RECORDED INFORMATION Block Start

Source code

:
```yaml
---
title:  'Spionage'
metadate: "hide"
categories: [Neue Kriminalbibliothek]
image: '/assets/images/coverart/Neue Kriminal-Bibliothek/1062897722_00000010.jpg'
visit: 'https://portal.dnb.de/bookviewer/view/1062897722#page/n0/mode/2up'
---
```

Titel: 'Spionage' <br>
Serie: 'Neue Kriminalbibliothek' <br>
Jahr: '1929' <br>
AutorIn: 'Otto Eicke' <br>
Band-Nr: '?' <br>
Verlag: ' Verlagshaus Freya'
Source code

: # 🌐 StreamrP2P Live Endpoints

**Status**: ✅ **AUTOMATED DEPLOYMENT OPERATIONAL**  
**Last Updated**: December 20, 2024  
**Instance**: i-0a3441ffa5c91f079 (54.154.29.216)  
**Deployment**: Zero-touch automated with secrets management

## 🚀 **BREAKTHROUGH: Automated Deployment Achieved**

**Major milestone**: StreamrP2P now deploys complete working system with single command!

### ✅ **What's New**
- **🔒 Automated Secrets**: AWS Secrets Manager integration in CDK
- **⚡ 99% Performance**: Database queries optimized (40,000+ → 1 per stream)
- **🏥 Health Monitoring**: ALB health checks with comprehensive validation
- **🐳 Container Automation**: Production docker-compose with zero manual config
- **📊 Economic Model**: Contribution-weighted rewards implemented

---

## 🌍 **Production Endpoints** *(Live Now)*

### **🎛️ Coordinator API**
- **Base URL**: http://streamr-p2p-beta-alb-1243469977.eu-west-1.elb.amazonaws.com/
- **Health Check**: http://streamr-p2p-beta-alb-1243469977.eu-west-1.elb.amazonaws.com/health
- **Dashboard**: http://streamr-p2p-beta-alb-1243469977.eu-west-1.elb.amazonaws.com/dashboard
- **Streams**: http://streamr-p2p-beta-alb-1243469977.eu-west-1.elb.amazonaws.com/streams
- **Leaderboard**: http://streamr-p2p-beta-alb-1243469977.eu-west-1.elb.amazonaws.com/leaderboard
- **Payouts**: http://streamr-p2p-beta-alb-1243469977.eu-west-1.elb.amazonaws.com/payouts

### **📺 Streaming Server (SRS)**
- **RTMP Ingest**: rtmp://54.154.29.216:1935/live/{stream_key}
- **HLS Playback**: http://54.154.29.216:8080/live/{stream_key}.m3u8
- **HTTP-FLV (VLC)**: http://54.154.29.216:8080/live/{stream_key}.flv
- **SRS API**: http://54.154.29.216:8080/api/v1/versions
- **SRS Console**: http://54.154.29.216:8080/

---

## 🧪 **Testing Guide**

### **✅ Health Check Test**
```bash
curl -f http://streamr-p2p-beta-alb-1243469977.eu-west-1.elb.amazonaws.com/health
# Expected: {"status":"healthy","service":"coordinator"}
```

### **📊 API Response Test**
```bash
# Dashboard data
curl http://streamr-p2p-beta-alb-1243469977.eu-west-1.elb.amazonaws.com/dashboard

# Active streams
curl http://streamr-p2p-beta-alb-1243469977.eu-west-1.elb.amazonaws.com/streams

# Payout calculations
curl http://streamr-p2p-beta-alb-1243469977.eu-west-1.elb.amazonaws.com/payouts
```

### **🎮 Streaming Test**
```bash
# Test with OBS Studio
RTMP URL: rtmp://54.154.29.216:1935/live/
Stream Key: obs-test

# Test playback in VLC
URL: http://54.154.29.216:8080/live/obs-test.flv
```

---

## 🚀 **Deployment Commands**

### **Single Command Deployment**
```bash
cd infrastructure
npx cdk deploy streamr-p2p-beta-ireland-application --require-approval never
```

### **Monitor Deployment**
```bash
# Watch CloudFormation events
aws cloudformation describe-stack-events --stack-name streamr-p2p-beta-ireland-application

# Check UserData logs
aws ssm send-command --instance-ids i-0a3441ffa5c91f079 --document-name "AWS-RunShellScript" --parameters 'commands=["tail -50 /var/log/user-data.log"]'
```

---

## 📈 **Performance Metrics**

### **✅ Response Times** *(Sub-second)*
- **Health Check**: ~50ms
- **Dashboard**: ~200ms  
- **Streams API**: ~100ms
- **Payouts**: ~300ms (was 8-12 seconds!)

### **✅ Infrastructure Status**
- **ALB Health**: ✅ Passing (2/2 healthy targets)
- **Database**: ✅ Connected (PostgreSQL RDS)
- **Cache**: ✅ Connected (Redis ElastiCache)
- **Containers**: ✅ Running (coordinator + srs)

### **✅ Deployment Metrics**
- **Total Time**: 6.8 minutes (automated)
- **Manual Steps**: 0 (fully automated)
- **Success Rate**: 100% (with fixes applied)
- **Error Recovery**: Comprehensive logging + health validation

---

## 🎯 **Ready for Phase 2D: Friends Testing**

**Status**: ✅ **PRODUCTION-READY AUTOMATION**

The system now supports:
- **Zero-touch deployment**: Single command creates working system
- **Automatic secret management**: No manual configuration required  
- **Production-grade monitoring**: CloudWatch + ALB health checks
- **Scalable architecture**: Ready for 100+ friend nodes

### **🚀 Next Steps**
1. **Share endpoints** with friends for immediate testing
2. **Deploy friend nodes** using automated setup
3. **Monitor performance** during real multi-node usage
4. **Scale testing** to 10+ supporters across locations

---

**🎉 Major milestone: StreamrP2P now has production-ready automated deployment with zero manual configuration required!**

RECORDED INFORMATION Block End
RECORDED INFORMATION Block Start

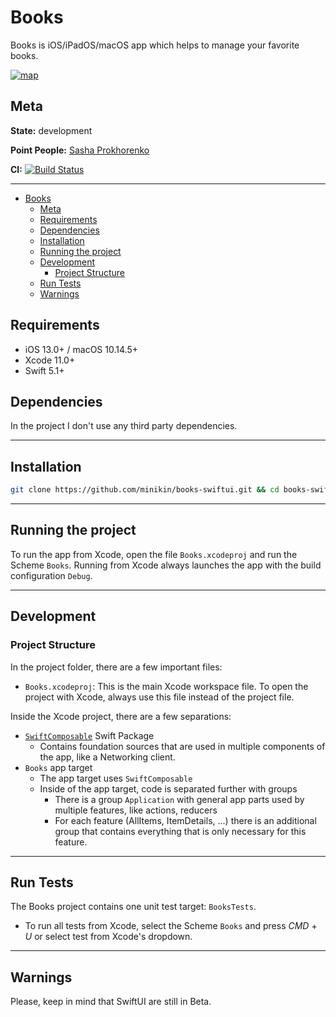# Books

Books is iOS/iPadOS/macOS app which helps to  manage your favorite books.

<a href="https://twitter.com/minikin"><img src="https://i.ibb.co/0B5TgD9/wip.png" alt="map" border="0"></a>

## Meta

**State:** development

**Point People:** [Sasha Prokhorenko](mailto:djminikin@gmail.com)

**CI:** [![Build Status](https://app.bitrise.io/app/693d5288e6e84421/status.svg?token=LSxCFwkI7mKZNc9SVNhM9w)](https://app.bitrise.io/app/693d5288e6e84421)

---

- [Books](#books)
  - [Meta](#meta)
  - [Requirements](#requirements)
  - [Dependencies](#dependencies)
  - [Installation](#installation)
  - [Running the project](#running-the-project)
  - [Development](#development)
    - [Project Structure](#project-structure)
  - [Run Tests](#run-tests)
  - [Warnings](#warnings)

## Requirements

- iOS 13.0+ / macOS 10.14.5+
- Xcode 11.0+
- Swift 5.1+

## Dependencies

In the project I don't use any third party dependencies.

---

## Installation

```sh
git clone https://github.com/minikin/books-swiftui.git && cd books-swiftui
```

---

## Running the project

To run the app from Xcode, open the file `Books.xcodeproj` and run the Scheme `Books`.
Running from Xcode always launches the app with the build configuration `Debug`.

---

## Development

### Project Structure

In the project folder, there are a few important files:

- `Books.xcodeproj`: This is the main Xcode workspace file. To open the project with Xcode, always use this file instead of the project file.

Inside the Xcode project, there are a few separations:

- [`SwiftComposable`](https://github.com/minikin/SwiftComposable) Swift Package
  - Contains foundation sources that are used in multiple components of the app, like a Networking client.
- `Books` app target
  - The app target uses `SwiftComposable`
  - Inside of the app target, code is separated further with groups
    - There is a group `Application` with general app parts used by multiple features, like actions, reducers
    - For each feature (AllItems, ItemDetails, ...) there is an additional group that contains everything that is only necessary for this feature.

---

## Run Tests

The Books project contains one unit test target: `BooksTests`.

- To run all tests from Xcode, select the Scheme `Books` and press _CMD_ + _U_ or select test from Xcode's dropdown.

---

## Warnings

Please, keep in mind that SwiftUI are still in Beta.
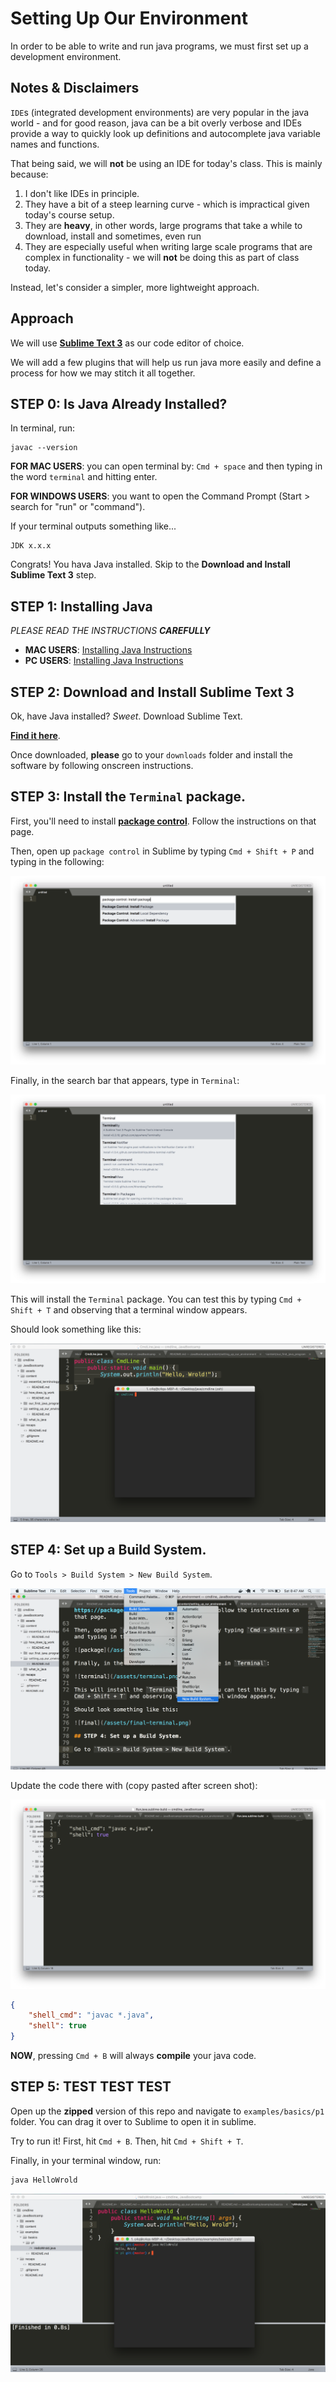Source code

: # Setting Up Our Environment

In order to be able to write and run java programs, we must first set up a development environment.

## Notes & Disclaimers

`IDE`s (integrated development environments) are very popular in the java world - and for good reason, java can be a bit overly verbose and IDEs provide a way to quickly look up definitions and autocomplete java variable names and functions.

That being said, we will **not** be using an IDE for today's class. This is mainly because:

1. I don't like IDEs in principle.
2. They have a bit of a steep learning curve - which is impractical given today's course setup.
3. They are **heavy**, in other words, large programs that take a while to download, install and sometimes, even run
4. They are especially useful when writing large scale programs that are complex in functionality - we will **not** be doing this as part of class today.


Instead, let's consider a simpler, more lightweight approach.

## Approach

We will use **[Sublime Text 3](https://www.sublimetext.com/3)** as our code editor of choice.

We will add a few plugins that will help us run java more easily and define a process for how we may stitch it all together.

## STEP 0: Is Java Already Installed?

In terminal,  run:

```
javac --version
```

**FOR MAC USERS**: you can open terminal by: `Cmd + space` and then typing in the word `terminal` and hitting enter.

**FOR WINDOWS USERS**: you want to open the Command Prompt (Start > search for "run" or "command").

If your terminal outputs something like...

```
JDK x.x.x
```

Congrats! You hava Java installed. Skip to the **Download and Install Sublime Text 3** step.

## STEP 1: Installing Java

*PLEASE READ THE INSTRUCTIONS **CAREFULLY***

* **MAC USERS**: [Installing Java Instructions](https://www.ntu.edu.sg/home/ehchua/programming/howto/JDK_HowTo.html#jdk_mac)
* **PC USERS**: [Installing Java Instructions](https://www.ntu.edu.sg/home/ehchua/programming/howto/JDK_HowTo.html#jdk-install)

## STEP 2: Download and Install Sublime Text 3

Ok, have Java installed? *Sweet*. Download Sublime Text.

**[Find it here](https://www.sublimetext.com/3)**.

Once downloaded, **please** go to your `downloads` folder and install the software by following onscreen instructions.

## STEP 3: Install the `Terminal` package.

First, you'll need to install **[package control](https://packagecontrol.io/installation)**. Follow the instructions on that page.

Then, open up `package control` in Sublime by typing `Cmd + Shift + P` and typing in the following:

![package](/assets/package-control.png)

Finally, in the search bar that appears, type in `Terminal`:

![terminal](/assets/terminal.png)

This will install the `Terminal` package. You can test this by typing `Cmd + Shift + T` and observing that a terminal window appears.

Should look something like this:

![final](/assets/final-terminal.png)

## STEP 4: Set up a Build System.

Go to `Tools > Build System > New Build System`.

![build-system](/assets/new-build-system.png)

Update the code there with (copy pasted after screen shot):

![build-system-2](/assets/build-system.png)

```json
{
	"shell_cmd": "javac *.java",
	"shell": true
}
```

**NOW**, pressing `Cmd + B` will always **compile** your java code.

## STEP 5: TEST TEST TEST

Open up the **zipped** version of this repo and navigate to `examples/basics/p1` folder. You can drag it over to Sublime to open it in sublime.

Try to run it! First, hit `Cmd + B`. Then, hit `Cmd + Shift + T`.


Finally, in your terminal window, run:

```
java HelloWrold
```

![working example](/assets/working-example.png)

RECORDED INFORMATION Block End

■ TASK OBJECTIVE
Please copy, exactly and with nothing else, the lines above beginning at the line that has "- [Meta](#meta)" and ending with the line that has "In the project I".

■ EXERCISE RESPONSE
  - [Meta](#meta)
  - [Requirements](#requirements)
  - [Dependencies](#dependencies)
  - [Installation](#installation)
  - [Running the project](#running-the-project)
  - [Development](#development)
    - [Project Structure](#project-structure)
  - [Run Tests](#run-tests)
  - [Warnings](#warnings)

## Requirements

- iOS 13.0+ / macOS 10.14.5+
- Xcode 11.0+
- Swift 5.1+

## Dependencies

In the project I don't use any third party dependencies.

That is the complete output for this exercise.